Он вытащил из кармана листок в клеточку, ручку и повернулся к прибору. Первым делом надо было определить, откуда запах.

Все оказалось не слишком страшно: сгорели четыре лампы, и то не из самых дефицитных. Он надеялся, что ему хватит денег. Было не особенно сложно раздобыть монеты, имевшие хождение в 1965 году. Ему предлагали и бумажные деньги, но он не решился. Во-первых, эти трешки и червонцы выглядели бы здесь подозрительно потрепанными, во-вторых, купюра, как и человек, попадая в прошлое, имеет шансы встретиться с самой собой — более новой купюрой с тем же номером: хоть и маленький, а все-таки лишний риск. Куда как надежнее было прикупить рубли, три монеты за доллар.

Коллекционеры не любопытствовали, чем ему плохи совершенно такие же рубли более поздних годов выпуска. Если у человека патологическая страсть к простым советским монетам 1965 года, это его право: у каждого, как уже отмечалось, свое хобби. Попросить, что ли, какую-нибудь добрую киоскершу или кассиршу обменять обычный рубль на юбилейный, в честь 20-летия Победы, и отвезти этим ребятам в качестве большого спасибо?..

А вот порадовать здешних нумизматов ответным подарком вряд ли возможно. Он хмыкнул при мысли о том, как бы отреагировал продавец в «Радиотоварах», получив от покупателя монету с надписью «5 рублей» на реверсе и двуглавым крылатым ананасом — на аверсе… Такого эксперимента ставить не следовало. Тем более, что в своем паспорте он не был полностью уверен. Не мог же он сказать торговцу с рынка, что ностальгический документ ему нужен не баловства ради, а для использования по прямому назначению — удостоверять личность.

Но разве коренные обитатели этого пространства-времени приобретают нужные им предметы исключительно официальным путем? И только за деньги?
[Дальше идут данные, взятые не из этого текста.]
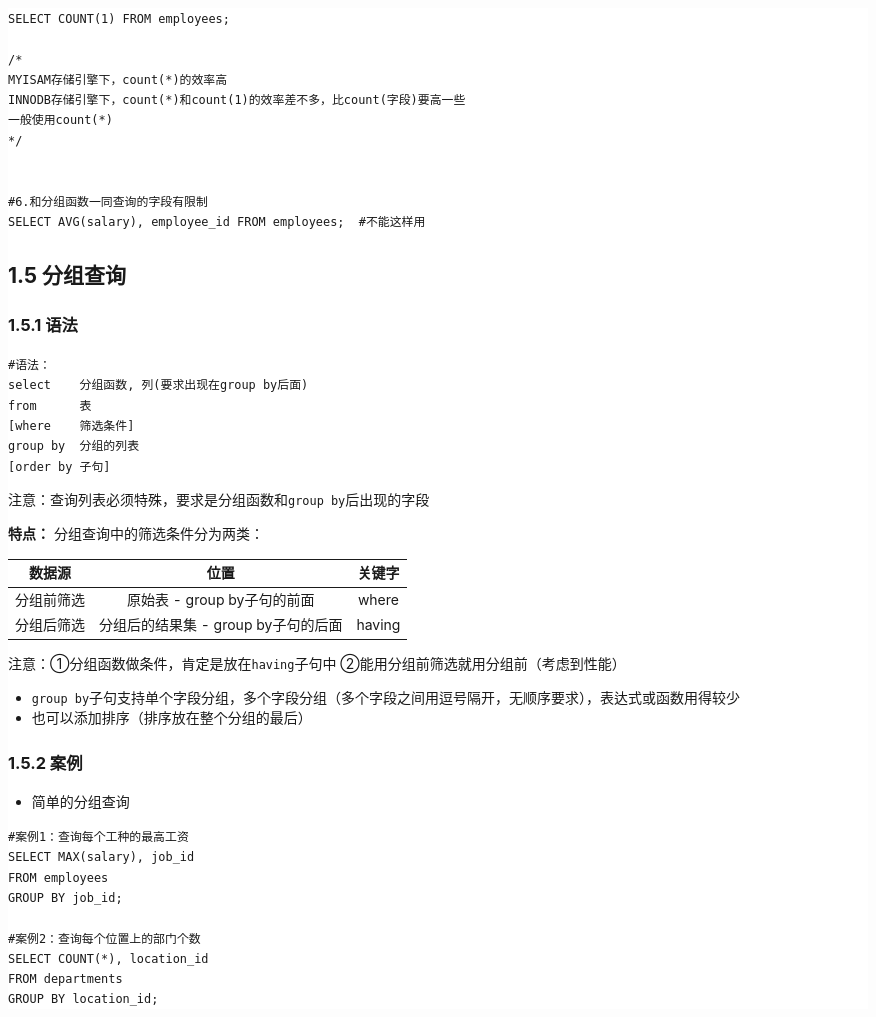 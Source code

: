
 ```mysql
SELECT COUNT(1) FROM employees;  

/*
MYISAM存储引擎下，count(*)的效率高
INNODB存储引擎下，count(*)和count(1)的效率差不多，比count(字段)要高一些
一般使用count(*)
*/


#6.和分组函数一同查询的字段有限制
SELECT AVG(salary), employee_id FROM employees;  #不能这样用
```





## 1.5 分组查询

### 1.5.1 语法

```mysql
#语法：
select    分组函数, 列(要求出现在group by后面)
from      表
[where    筛选条件]
group by  分组的列表
[order by 子句]
```

注意：查询列表必须特殊，要求是分组函数和`group by`后出现的字段

**特点：** 分组查询中的筛选条件分为两类：

|   数据源   |                位置                 | 关键字 |
| :--------: | :---------------------------------: | :----: |
| 分组前筛选 |     原始表 - group by子句的前面     | where  |
| 分组后筛选 | 分组后的结果集 - group by子句的后面 | having |

注意：①分组函数做条件，肯定是放在`having`子句中
	          ②能用分组前筛选就用分组前（考虑到性能）

+ `group by`子句支持单个字段分组，多个字段分组（多个字段之间用逗号隔开，无顺序要求），表达式或函数用得较少
+ 也可以添加排序（排序放在整个分组的最后）



### 1.5.2 案例

+ 简单的分组查询

```mysql
#案例1：查询每个工种的最高工资
SELECT MAX(salary), job_id
FROM employees
GROUP BY job_id;

#案例2：查询每个位置上的部门个数
SELECT COUNT(*), location_id
FROM departments
GROUP BY location_id;
```
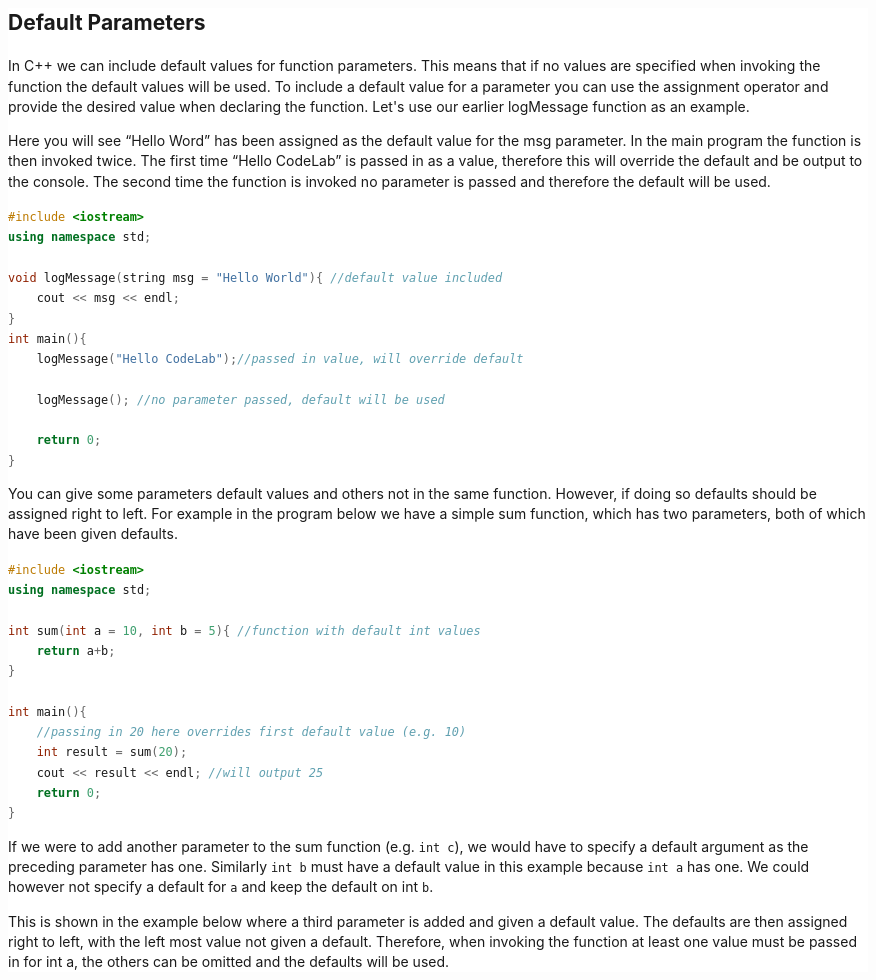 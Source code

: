 ## Default Parameters

In C++ we can include default values for function parameters. This means that if no values are specified when invoking the function the default values will be used. To include a default value for a parameter you can use the assignment operator and provide the desired value when declaring the function. Let's use our earlier logMessage function as an example.

Here you will see “Hello Word” has been assigned as the default value for the msg parameter. In the main program the function is then invoked twice. The first time “Hello CodeLab” is passed in as a value, therefore this will override the default and be output to the console. The second time the function is invoked no parameter is passed and therefore the default will be used.

```C++
#include <iostream>
using namespace std;

void logMessage(string msg = "Hello World"){ //default value included
    cout << msg << endl;
}
int main(){
    logMessage("Hello CodeLab");//passed in value, will override default

    logMessage(); //no parameter passed, default will be used

    return 0;
}
```

You can give some parameters default values and others not in the same function. However, if doing so defaults should be assigned right to left. For example in the program below we have a simple sum function, which has two parameters, both of which have been given defaults.

```C++
#include <iostream>
using namespace std;

int sum(int a = 10, int b = 5){ //function with default int values
    return a+b;
}

int main(){
    //passing in 20 here overrides first default value (e.g. 10)
    int result = sum(20);
    cout << result << endl; //will output 25
    return 0;
}
```

If we were to add another parameter to the sum function (e.g. ```int c```), we would have to specify a default argument as the preceding parameter has one. Similarly ```int b``` must have a default value in this example because ```int a``` has one. We could however not specify a default for ```a``` and keep the default on int ```b```.

This is shown in the example below where a third parameter is added and given a default value. The defaults are then assigned right to left, with the left most value not given a default. Therefore, when invoking the function at least one value must be passed in for int a, the others can be omitted and the defaults will be used.
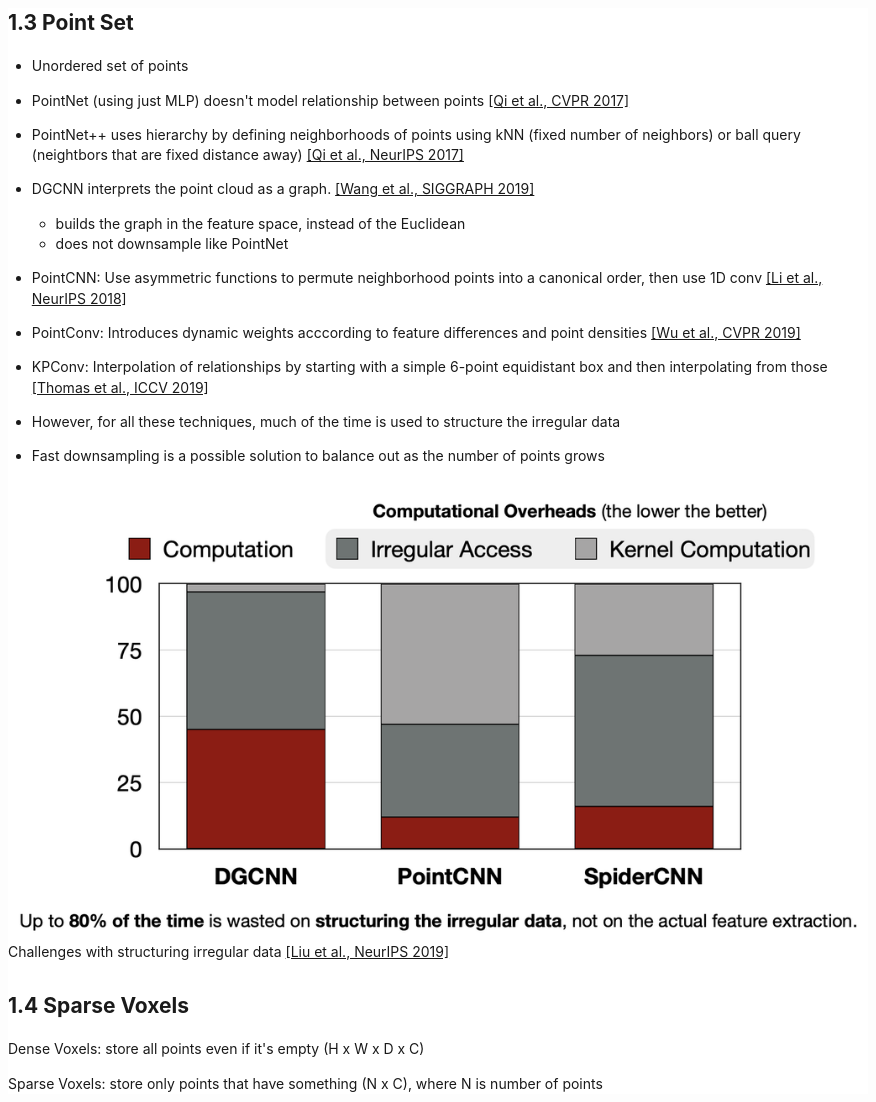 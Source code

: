 ## 1.3 Point Set
* Unordered set of points
* PointNet (using just MLP) doesn't model relationship between points [[Qi et al., CVPR 2017]](https://arxiv.org/pdf/1612.00593.pdf)
* PointNet++ uses hierarchy by defining neighborhoods of points using kNN (fixed number of neighbors) or ball query (neightbors that are fixed distance away) [[Qi et al., NeurIPS 2017]](https://arxiv.org/pdf/1706.02413.pdf)
* DGCNN interprets the point cloud as a graph. [[Wang et al., SIGGRAPH 2019]](https://arxiv.org/pdf/1801.07829.pdf)
  * builds the graph in the feature space, instead of the Euclidean
  * does not downsample like PointNet
* PointCNN: Use asymmetric functions to permute neighborhood points into a canonical order, then use 1D conv [[Li et al., NeurIPS 2018]](https://arxiv.org/pdf/1801.07791.pdf)
* PointConv: Introduces dynamic weights acccording to feature differences and point densities [[Wu et al., CVPR 2019]](https://arxiv.org/pdf/1811.07246.pdf)
* KPConv: Interpolation of relationships by starting with a simple 6-point equidistant box and then interpolating from those [[Thomas et al., ICCV 2019]](https://arxiv.org/pdf/1904.08889.pdf)

* However, for all these techniques, much of the time is used to structure the irregular data
* Fast downsampling is a possible solution to balance out as the number of points grows

![Challenges with structuring irregular data](figures/lecture-18/aquach/pointset.png) Challenges with structuring irregular data [[Liu et al., NeurIPS 2019]](https://arxiv.org/pdf/1907.03739.pdf)


## 1.4 Sparse Voxels
Dense Voxels: store all points even if it's empty (H x W x D x C)

Sparse Voxels: store only points that have something (N x C), where N is number of points
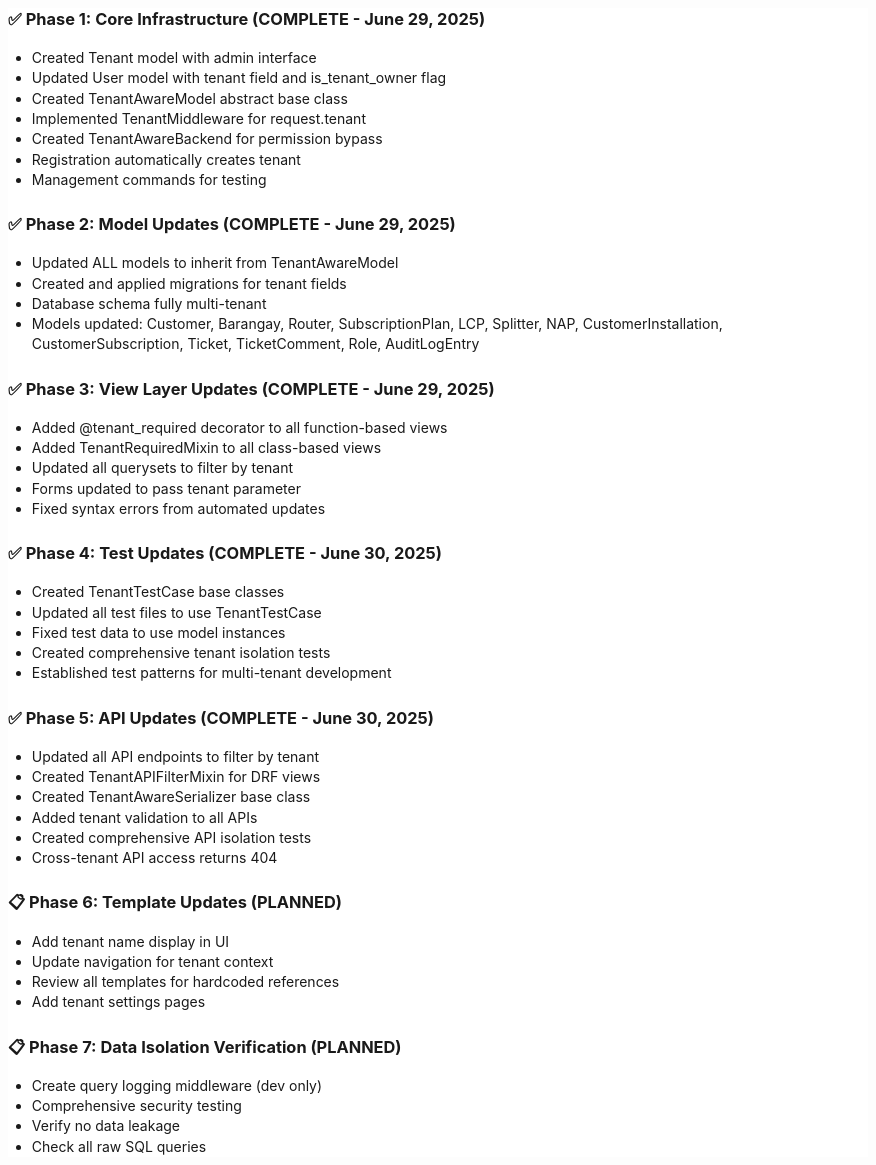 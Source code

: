 ### ✅ Phase 1: Core Infrastructure (COMPLETE - June 29, 2025)
- Created Tenant model with admin interface
- Updated User model with tenant field and is_tenant_owner flag
- Created TenantAwareModel abstract base class
- Implemented TenantMiddleware for request.tenant
- Created TenantAwareBackend for permission bypass
- Registration automatically creates tenant
- Management commands for testing

### ✅ Phase 2: Model Updates (COMPLETE - June 29, 2025)
- Updated ALL models to inherit from TenantAwareModel
- Created and applied migrations for tenant fields
- Database schema fully multi-tenant
- Models updated: Customer, Barangay, Router, SubscriptionPlan, LCP, Splitter, NAP, CustomerInstallation, CustomerSubscription, Ticket, TicketComment, Role, AuditLogEntry

### ✅ Phase 3: View Layer Updates (COMPLETE - June 29, 2025)
- Added @tenant_required decorator to all function-based views
- Added TenantRequiredMixin to all class-based views
- Updated all querysets to filter by tenant
- Forms updated to pass tenant parameter
- Fixed syntax errors from automated updates

### ✅ Phase 4: Test Updates (COMPLETE - June 30, 2025)
- Created TenantTestCase base classes
- Updated all test files to use TenantTestCase
- Fixed test data to use model instances
- Created comprehensive tenant isolation tests
- Established test patterns for multi-tenant development

### ✅ Phase 5: API Updates (COMPLETE - June 30, 2025)
- Updated all API endpoints to filter by tenant
- Created TenantAPIFilterMixin for DRF views
- Created TenantAwareSerializer base class
- Added tenant validation to all APIs
- Created comprehensive API isolation tests
- Cross-tenant API access returns 404

### 📋 Phase 6: Template Updates (PLANNED)
- Add tenant name display in UI
- Update navigation for tenant context
- Review all templates for hardcoded references
- Add tenant settings pages

### 📋 Phase 7: Data Isolation Verification (PLANNED)
- Create query logging middleware (dev only)
- Comprehensive security testing
- Verify no data leakage
- Check all raw SQL queries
Как и положено настоящему разведчику, он просидел пару часов в уборной, пока Дом культуры не заполнился народом, — чтобы не привлечь внимания вахтера. В холле глянул на щит с газетами: да, спасибо, кажется, не промазал — год 1965, май. Значит, в запасе несколько недель или даже месяц. Теоретически время есть. Практически же — без крыши над головой и с сомнительными документами лучше здесь не задерживаться. Так что поторапливайся.

Он пошел вниз по улице, к метро, стараясь контролировать выражение лица. Спокойствие, только спокойствие… Не таращить глаза на встречных прохожих, не замедлять шага. Обычных людей не видал? Пожилой работяга с кудрявым чубом, торчащим вперед, с бутылкой кефира в руке; круглолицая пионерка — русые косы из-под малиновой, шитой золотом тюбетейки; красавец-мужчина — шкиперская бородка и очки в черной оправе; девушка, удивительно похожая на молодую Пьеху — только не смотреть в упор, не задерживать взгляда.

Местность была знакома. По этой улице он ходил ежедневно тридцать лет подряд, и позднее часто бывал тут. Оказалось, улицы — как люди: меняются незаметно и постепенно, но сравнивая лицо «тогда» и «теперь», и не поверишь, что видишь одну и ту же персону. Эта улица и та, по которой он недавно возращался из редакции «ТВ-Видео-Текник-Ревыо»… Как будто одинокая женщина средних лет, бедная, но честная, вселилась в квартиру, из которой съехала безалаберная богемная девка. И как будто обе они — твои родственницы или подруги. Тебя умиляет порядок и уют, и в то же время жаль сумасшедших граффити на стенах, музыкального центра, двухметрового постера с лысым Витасом и двуспального матраса на полу… И нельзя давать волю эмоциям, что бы ты ни увидел. Милиционеры с усталыми добрыми глазами, в белых летних фуражках — они тут как тут, они бдят.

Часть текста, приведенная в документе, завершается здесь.